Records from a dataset
....................

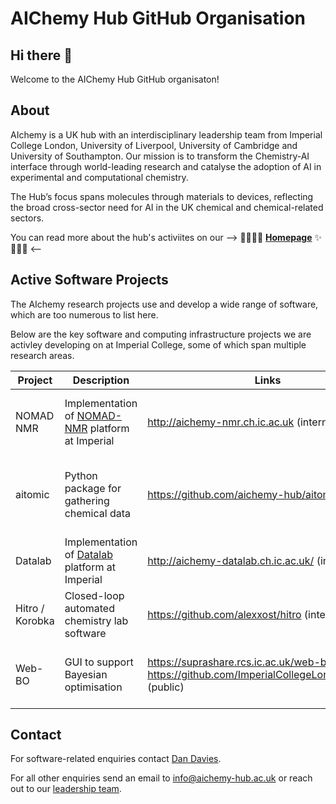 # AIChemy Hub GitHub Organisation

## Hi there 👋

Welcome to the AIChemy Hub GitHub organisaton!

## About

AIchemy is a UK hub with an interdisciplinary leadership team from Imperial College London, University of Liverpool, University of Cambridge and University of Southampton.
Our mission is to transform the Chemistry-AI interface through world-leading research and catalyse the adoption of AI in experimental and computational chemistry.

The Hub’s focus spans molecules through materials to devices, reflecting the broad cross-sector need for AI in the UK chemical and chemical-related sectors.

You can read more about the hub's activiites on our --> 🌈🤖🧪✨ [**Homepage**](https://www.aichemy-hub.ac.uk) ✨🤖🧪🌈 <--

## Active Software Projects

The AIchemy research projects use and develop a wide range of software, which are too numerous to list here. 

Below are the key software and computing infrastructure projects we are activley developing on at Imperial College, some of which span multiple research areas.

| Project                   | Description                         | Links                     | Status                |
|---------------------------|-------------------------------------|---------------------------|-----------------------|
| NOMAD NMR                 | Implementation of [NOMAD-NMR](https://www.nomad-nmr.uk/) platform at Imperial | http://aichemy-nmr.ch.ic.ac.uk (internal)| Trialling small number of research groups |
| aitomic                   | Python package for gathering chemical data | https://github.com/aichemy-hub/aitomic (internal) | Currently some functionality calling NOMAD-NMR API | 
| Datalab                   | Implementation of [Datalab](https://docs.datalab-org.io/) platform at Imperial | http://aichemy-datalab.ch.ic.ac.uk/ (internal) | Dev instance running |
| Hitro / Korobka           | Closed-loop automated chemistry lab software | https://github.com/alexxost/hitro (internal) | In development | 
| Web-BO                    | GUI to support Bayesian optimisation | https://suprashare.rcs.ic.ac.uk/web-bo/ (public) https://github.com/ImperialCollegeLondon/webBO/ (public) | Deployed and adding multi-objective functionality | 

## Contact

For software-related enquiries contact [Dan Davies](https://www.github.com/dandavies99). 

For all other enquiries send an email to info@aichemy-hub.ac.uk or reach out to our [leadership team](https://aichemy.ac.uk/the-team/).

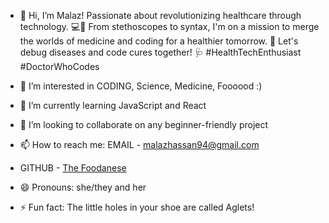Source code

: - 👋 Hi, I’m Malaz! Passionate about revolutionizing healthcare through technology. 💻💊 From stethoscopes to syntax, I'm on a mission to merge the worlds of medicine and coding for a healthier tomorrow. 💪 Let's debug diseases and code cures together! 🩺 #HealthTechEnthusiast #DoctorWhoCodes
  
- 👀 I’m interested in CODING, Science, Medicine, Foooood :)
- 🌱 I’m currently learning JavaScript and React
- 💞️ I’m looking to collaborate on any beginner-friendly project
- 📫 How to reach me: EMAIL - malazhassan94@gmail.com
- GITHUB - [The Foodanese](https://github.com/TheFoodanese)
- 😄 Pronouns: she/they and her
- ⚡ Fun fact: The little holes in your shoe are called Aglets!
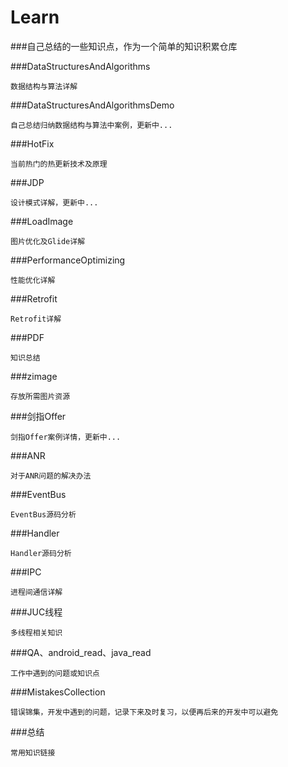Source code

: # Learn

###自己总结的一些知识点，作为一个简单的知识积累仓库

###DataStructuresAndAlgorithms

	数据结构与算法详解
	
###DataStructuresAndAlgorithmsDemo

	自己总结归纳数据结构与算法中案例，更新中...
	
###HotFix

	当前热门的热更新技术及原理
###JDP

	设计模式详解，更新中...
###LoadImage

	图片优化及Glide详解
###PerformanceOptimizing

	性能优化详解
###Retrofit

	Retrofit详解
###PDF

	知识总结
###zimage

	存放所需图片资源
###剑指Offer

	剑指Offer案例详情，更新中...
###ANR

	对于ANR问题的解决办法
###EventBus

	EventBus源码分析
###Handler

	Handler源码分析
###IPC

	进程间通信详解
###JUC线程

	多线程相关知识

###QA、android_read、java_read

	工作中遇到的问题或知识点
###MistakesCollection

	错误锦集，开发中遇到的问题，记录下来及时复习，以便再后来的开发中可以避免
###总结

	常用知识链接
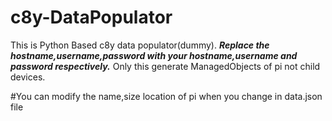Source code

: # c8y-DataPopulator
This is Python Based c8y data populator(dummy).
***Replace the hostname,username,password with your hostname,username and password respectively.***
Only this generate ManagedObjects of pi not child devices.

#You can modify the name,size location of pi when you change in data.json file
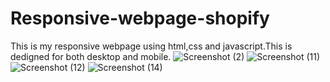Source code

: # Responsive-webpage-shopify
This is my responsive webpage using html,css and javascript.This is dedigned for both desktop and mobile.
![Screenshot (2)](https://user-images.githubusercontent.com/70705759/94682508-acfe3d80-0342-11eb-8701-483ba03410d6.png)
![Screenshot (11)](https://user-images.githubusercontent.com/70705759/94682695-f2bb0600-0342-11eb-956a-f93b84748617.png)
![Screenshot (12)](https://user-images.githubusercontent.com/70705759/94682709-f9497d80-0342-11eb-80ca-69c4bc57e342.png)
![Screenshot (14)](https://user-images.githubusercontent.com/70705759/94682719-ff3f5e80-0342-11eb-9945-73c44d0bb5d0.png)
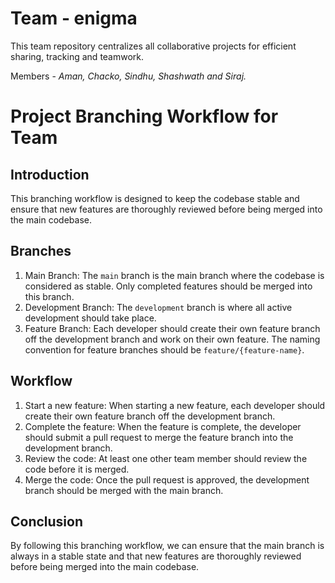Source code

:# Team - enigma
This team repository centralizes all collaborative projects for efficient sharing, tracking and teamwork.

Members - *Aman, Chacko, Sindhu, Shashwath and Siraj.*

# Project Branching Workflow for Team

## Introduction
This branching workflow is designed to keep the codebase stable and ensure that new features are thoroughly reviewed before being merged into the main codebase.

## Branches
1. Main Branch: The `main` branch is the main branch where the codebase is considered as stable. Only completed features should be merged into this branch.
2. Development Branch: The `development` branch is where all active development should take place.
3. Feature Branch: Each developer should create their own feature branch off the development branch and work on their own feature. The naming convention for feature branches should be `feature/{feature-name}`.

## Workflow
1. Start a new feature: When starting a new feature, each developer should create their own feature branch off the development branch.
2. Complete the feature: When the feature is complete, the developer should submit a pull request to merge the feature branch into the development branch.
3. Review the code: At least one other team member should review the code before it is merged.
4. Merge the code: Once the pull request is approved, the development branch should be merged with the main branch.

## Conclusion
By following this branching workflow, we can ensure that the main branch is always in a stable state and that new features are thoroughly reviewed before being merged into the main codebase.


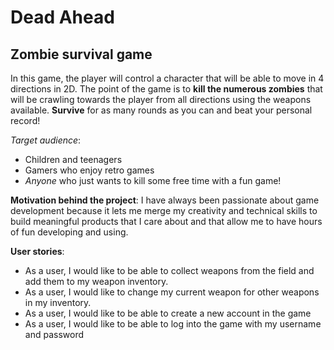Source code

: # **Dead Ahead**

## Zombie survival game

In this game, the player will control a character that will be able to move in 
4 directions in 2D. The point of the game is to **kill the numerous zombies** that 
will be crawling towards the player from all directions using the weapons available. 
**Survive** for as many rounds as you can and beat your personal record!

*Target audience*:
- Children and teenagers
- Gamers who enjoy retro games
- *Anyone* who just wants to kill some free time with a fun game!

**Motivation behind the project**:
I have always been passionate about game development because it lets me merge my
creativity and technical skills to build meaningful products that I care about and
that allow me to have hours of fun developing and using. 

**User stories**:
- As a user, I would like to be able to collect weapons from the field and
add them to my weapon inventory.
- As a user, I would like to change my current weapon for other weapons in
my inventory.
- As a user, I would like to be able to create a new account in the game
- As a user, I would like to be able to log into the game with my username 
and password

....................

**Work to be completed:** Output every line of the records exactly, excluding all pictures.

**Answer to the exercise:**
 # AIChemy Hub GitHub Organisation

## Hi there 👋

Welcome to the AIChemy Hub GitHub organisaton!

## About

AIchemy is a UK hub with an interdisciplinary leadership team from Imperial College London, University of Liverpool, University of Cambridge and University of Southampton.
Our mission is to transform the Chemistry-AI interface through world-leading research and catalyse the adoption of AI in experimental and computational chemistry.

The Hub’s focus spans molecules through materials to devices, reflecting the broad cross-sector need for AI in the UK chemical and chemical-related sectors.

You can read more about the hub's activiites on our --> 🌈🤖🧪✨ [**Homepage**](https://www.aichemy-hub.ac.uk) ✨🤖🧪🌈 <--

## Active Software Projects

The AIchemy research projects use and develop a wide range of software, which are too numerous to list here. 

Below are the key software and computing infrastructure projects we are activley developing on at Imperial College, some of which span multiple research areas.

| Project                   | Description                         | Links                     | Status                |
|---------------------------|-------------------------------------|---------------------------|-----------------------|
| NOMAD NMR                 | Implementation of [NOMAD-NMR](https://www.nomad-nmr.uk/) platform at Imperial | http://aichemy-nmr.ch.ic.ac.uk (internal)| Trialling small number of research groups |
| aitomic                   | Python package for gathering chemical data | https://github.com/aichemy-hub/aitomic (internal) | Currently some functionality calling NOMAD-NMR API | 
| Datalab                   | Implementation of [Datalab](https://docs.datalab-org.io/) platform at Imperial | http://aichemy-datalab.ch.ic.ac.uk/ (internal) | Dev instance running |
| Hitro / Korobka           | Closed-loop automated chemistry lab software | https://github.com/alexxost/hitro (internal) | In development | 
| Web-BO                    | GUI to support Bayesian optimisation | https://suprashare.rcs.ic.ac.uk/web-bo/ (public) https://github.com/ImperialCollegeLondon/webBO/ (public) | Deployed and adding multi-objective functionality | 

## Contact

For software-related enquiries contact [Dan Davies](https://www.github.com/dandavies99). 

For all other enquiries send an email to info@aichemy-hub.ac.uk or reach out to our [leadership team](https://aichemy.ac.uk/the-team/).

Source code

: - 👋 Hi, I’m Malaz! Passionate about revolutionizing healthcare through technology. 💻💊 From stethoscopes to syntax, I'm on a mission to merge the worlds of medicine and coding for a healthier tomorrow. 💪 Let's debug diseases and code cures together! 🩺 #HealthTechEnthusiast #DoctorWhoCodes
  
- 👀 I’m interested in CODING, Science, Medicine, Foooood :)
- 🌱 I’m currently learning JavaScript and React
- 💞️ I’m looking to collaborate on any beginner-friendly project
- 📫 How to reach me: EMAIL - malazhassan94@gmail.com
- GITHUB - [The Foodanese](https://github.com/TheFoodanese)
- 😄 Pronouns: she/they and her
- ⚡ Fun fact: The little holes in your shoe are called Aglets!
Source code

: # Learn

###自己总结的一些知识点，作为一个简单的知识积累仓库

###DataStructuresAndAlgorithms

	数据结构与算法详解
	
###DataStructuresAndAlgorithmsDemo

	自己总结归纳数据结构与算法中案例，更新中...
	
###HotFix

	当前热门的热更新技术及原理
###JDP

	设计模式详解，更新中...
###LoadImage

	图片优化及Glide详解
###PerformanceOptimizing

	性能优化详解
###Retrofit

	Retrofit详解
###PDF

	知识总结
###zimage

	存放所需图片资源
###剑指Offer

	剑指Offer案例详情，更新中...
###ANR

	对于ANR问题的解决办法
###EventBus

	EventBus源码分析
###Handler

	Handler源码分析
###IPC

	进程间通信详解
###JUC线程

	多线程相关知识

###QA、android_read、java_read

	工作中遇到的问题或知识点
###MistakesCollection

	错误锦集，开发中遇到的问题，记录下来及时复习，以便再后来的开发中可以避免
###总结

	常用知识链接
Source code

: # c8y-DataPopulator
This is Python Based c8y data populator(dummy).
***Replace the hostname,username,password with your hostname,username and password respectively.***
Only this generate ManagedObjects of pi not child devices.

#You can modify the name,size location of pi when you change in data.json file
Source code

: # Responsive-webpage-shopify
This is my responsive webpage using html,css and javascript.This is dedigned for both desktop and mobile.
![Screenshot (2)](https://user-images.githubusercontent.com/70705759/94682508-acfe3d80-0342-11eb-8701-483ba03410d6.png)
![Screenshot (11)](https://user-images.githubusercontent.com/70705759/94682695-f2bb0600-0342-11eb-956a-f93b84748617.png)
![Screenshot (12)](https://user-images.githubusercontent.com/70705759/94682709-f9497d80-0342-11eb-80ca-69c4bc57e342.png)
![Screenshot (14)](https://user-images.githubusercontent.com/70705759/94682719-ff3f5e80-0342-11eb-9945-73c44d0bb5d0.png)
Source code

:# Team - enigma
This team repository centralizes all collaborative projects for efficient sharing, tracking and teamwork.

Members - *Aman, Chacko, Sindhu, Shashwath and Siraj.*

# Project Branching Workflow for Team

## Introduction
This branching workflow is designed to keep the codebase stable and ensure that new features are thoroughly reviewed before being merged into the main codebase.

## Branches
1. Main Branch: The `main` branch is the main branch where the codebase is considered as stable. Only completed features should be merged into this branch.
2. Development Branch: The `development` branch is where all active development should take place.
3. Feature Branch: Each developer should create their own feature branch off the development branch and work on their own feature. The naming convention for feature branches should be `feature/{feature-name}`.

## Workflow
1. Start a new feature: When starting a new feature, each developer should create their own feature branch off the development branch.
2. Complete the feature: When the feature is complete, the developer should submit a pull request to merge the feature branch into the development branch.
3. Review the code: At least one other team member should review the code before it is merged.
4. Merge the code: Once the pull request is approved, the development branch should be merged with the main branch.

## Conclusion
By following this branching workflow, we can ensure that the main branch is always in a stable state and that new features are thoroughly reviewed before being merged into the main codebase.


Source code

: # **Dead Ahead**

## Zombie survival game

In this game, the player will control a character that will be able to move in 
4 directions in 2D. The point of the game is to **kill the numerous zombies** that 
will be crawling towards the player from all directions using the weapons available. 
**Survive** for as many rounds as you can and beat your personal record!

*Target audience*:
- Children and teenagers
- Gamers who enjoy retro games
- *Anyone* who just wants to kill some free time with a fun game!

**Motivation behind the project**:
I have always been passionate about game development because it lets me merge my
creativity and technical skills to build meaningful products that I care about and
that allow me to have hours of fun developing and using. 

**User stories**:
- As a user, I would like to be able to collect weapons from the field and
add them to my weapon inventory.
- As a user, I would like to change my current weapon for other weapons in
my inventory.
- As a user, I would like to be able to create a new account in the game
- As a user, I would like to be able to log into the game with my username 
and password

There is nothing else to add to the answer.